Collected data
────

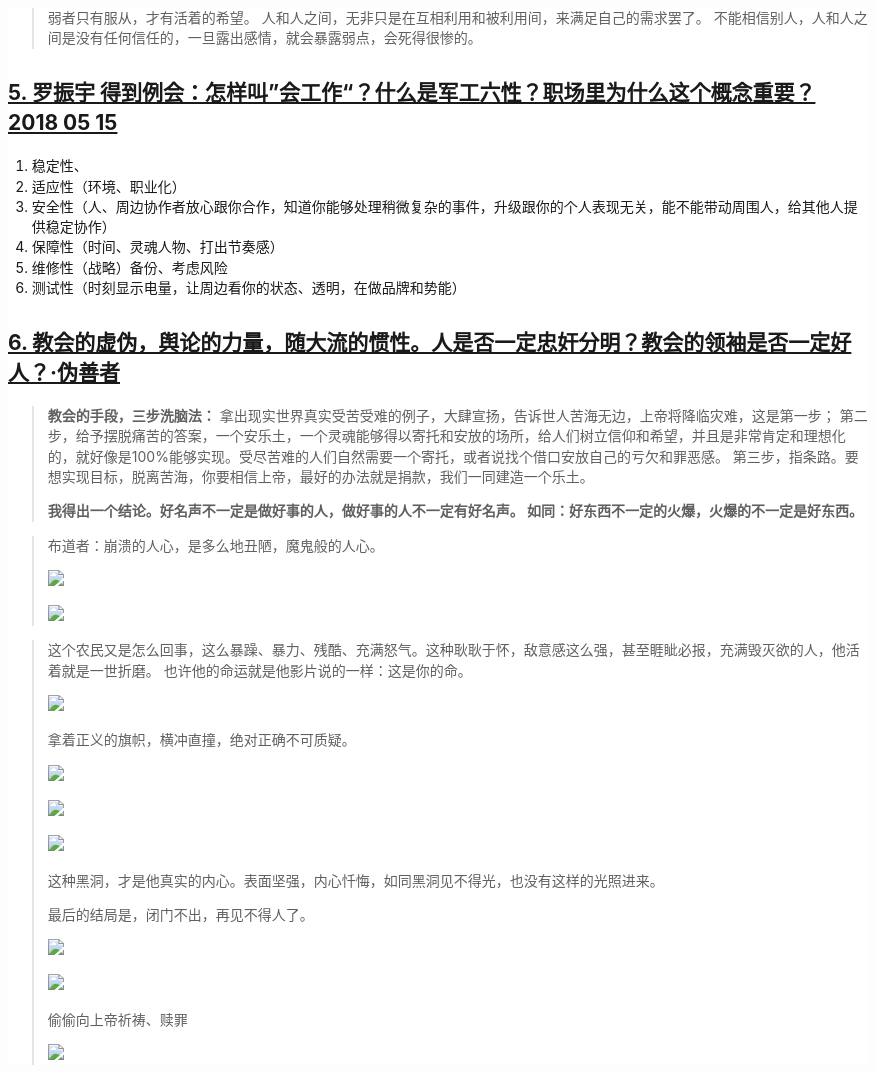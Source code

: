 >弱者只有服从，才有活着的希望。
人和人之间，无非只是在互相利用和被利用间，来满足自己的需求罢了。
不能相信别人，人和人之间是没有任何信任的，一旦露出感情，就会暴露弱点，会死得很惨的。

## [5. 罗振宇 得到例会：怎样叫”会工作“？什么是军工六性？职场里为什么这个概念重要？ 2018 05 15](https://www.jianshu.com/p/354a32c27755)
1. 稳定性、
2. 适应性（环境、职业化）
3. 安全性（人、周边协作者放心跟你合作，知道你能够处理稍微复杂的事件，升级跟你的个人表现无关，能不能带动周围人，给其他人提供稳定协作）
4. 保障性（时间、灵魂人物、打出节奏感）
5. 维修性（战略）备份、考虑风险
6. 测试性（时刻显示电量，让周边看你的状态、透明，在做品牌和势能）

## [6. 教会的虚伪，舆论的力量，随大流的惯性。人是否一定忠奸分明？教会的领袖是否一定好人？·伪善者](https://www.jianshu.com/p/c5e7c50767b4)
>**教会的手段，三步洗脑法：**
拿出现实世界真实受苦受难的例子，大肆宣扬，告诉世人苦海无边，上帝将降临灾难，这是第一步；
第二步，给予摆脱痛苦的答案，一个安乐土，一个灵魂能够得以寄托和安放的场所，给人们树立信仰和希望，并且是非常肯定和理想化的，就好像是100%能够实现。受尽苦难的人们自然需要一个寄托，或者说找个借口安放自己的亏欠和罪恶感。
第三步，指条路。要想实现目标，脱离苦海，你要相信上帝，最好的办法就是捐款，我们一同建造一个乐土。
>
>**我得出一个结论。好名声不一定是做好事的人，做好事的人不一定有好名声。
如同：好东西不一定的火爆，火爆的不一定是好东西。**

>布道者：崩溃的人心，是多么地丑陋，魔鬼般的人心。
>
>![](https://upload-images.jianshu.io/upload_images/3317226-aa4e83cdb7b54e34.png?imageMogr2/auto-orient/strip%7CimageView2/2/w/1240)
>
>![](https://upload-images.jianshu.io/upload_images/3317226-24f5241984f60153.png?imageMogr2/auto-orient/strip%7CimageView2/2/w/1240)

>这个农民又是怎么回事，这么暴躁、暴力、残酷、充满怒气。这种耿耿于怀，敌意感这么强，甚至睚眦必报，充满毁灭欲的人，他活着就是一世折磨。
也许他的命运就是他影片说的一样：这是你的命。
>
>![](https://upload-images.jianshu.io/upload_images/3317226-f3f63383b44319ec.png?imageMogr2/auto-orient/strip%7CimageView2/2/w/1240)
>
>拿着正义的旗帜，横冲直撞，绝对正确不可质疑。
>
>![](https://upload-images.jianshu.io/upload_images/3317226-cc8768384266f204.png?imageMogr2/auto-orient/strip%7CimageView2/2/w/1240)
>
>![](https://upload-images.jianshu.io/upload_images/3317226-8ba52dba1c5f0290.png?imageMogr2/auto-orient/strip%7CimageView2/2/w/1240)
>
>![](https://upload-images.jianshu.io/upload_images/3317226-2648c2f447697d4c.png?imageMogr2/auto-orient/strip%7CimageView2/2/w/1240)
>
>这种黑洞，才是他真实的内心。表面坚强，内心忏悔，如同黑洞见不得光，也没有这样的光照进来。
>
> 最后的结局是，闭门不出，再见不得人了。
>
>![](https://upload-images.jianshu.io/upload_images/3317226-07b8c654119cd480.png?imageMogr2/auto-orient/strip%7CimageView2/2/w/1240)
>
>![](https://upload-images.jianshu.io/upload_images/3317226-b35b2f219630ff1c.png?imageMogr2/auto-orient/strip%7CimageView2/2/w/1240)
>
>偷偷向上帝祈祷、赎罪
>
>![](https://upload-images.jianshu.io/upload_images/3317226-b00e4364dd6fc6d5.png?imageMogr2/auto-orient/strip%7CimageView2/2/w/1240)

────

YOUR ASSIGNMENT
Except for the pictures, give the data again word for word.

THE COMPLETED TASK
Source code

: >弱者只有服从，才有活着的希望。
人和人之间，无非只是在互相利用和被利用间，来满足自己的需求罢了。
不能相信别人，人和人之间是没有任何信任的，一旦露出感情，就会暴露弱点，会死得很惨的。

## [5. 罗振宇 得到例会：怎样叫”会工作“？什么是军工六性？职场里为什么这个概念重要？ 2018 05 15](https://www.jianshu.com/p/354a32c27755)
1. 稳定性、
2. 适应性（环境、职业化）
3. 安全性（人、周边协作者放心跟你合作，知道你能够处理稍微复杂的事件，升级跟你的个人表现无关，能不能带动周围人，给其他人提供稳定协作）
4. 保障性（时间、灵魂人物、打出节奏感）
5. 维修性（战略）备份、考虑风险
6. 测试性（时刻显示电量，让周边看你的状态、透明，在做品牌和势能）

## [6. 教会的虚伪，舆论的力量，随大流的惯性。人是否一定忠奸分明？教会的领袖是否一定好人？·伪善者](https://www.jianshu.com/p/c5e7c50767b4)
>**教会的手段，三步洗脑法：**
拿出现实世界真实受苦受难的例子，大肆宣扬，告诉世人苦海无边，上帝将降临灾难，这是第一步；
第二步，给予摆脱痛苦的答案，一个安乐土，一个灵魂能够得以寄托和安放的场所，给人们树立信仰和希望，并且是非常肯定和理想化的，就好像是100%能够实现。受尽苦难的人们自然需要一个寄托，或者说找个借口安放自己的亏欠和罪恶感。
第三步，指条路。要想实现目标，脱离苦海，你要相信上帝，最好的办法就是捐款，我们一同建造一个乐土。
>
>**我得出一个结论。好名声不一定是做好事的人，做好事的人不一定有好名声。
如同：好东西不一定的火爆，火爆的不一定是好东西。**

>布道者：崩溃的人心，是多么地丑陋，魔鬼般的人心。
>
>![](https://upload-images.jianshu.io/upload_images/3317226-aa4e83cdb7b54e34.png?imageMogr2/auto-orient/strip%7CimageView2/2/w/1240)
>
>![](https://upload-images.jianshu.io/upload_images/3317226-24f5241984f60153.png?imageMogr2/auto-orient/strip%7CimageView2/2/w/1240)

>这个农民又是怎么回事，这么暴躁、暴力、残酷、充满怒气。这种耿耿于怀，敌意感这么强，甚至睚眦必报，充满毁灭欲的人，他活着就是一世折磨。
也许他的命运就是他影片说的一样：这是你的命。
>
>![](https://upload-images.jianshu.io/upload_images/3317226-f3f63383b44319ec.png?imageMogr2/auto-orient/strip%7CimageView2/2/w/1240)
>
>拿着正义的旗帜，横冲直撞，绝对正确不可质疑。
>
>![](https://upload-images.jianshu.io/upload_images/3317226-cc8768384266f204.png?imageMogr2/auto-orient/strip%7CimageView2/2/w/1240)
>
>![](https://upload-images.jianshu.io/upload_images/3317226-8ba52dba1c5f0290.png?imageMogr2/auto-orient/strip%7CimageView2/2/w/1240)
>
>![](https://upload-images.jianshu.io/upload_images/3317226-2648c2f447697d4c.png?imageMogr2/auto-orient/strip%7CimageView2/2/w/1240)
>
>这种黑洞，才是他真实的内心。表面坚强，内心忏悔，如同黑洞见不得光，也没有这样的光照进来。
>
> 最后的结局是，闭门不出，再见不得人了。
>
>![](https://upload-images.jianshu.io/upload_images/3317226-07b8c654119cd480.png?imageMogr2/auto-orient/strip%7CimageView2/2/w/1240)
>
>![](https://upload-images.jianshu.io/upload_images/3317226-b35b2f219630ff1c.png?imageMogr2/auto-orient/strip%7CimageView2/2/w/1240)
>
>偷偷向上帝祈祷、赎罪
>
>![](https://upload-images.jianshu.io/upload_images/3317226-b00e4364dd6fc6d5.png?imageMogr2/auto-orient/strip%7CimageView2/2/w/1240)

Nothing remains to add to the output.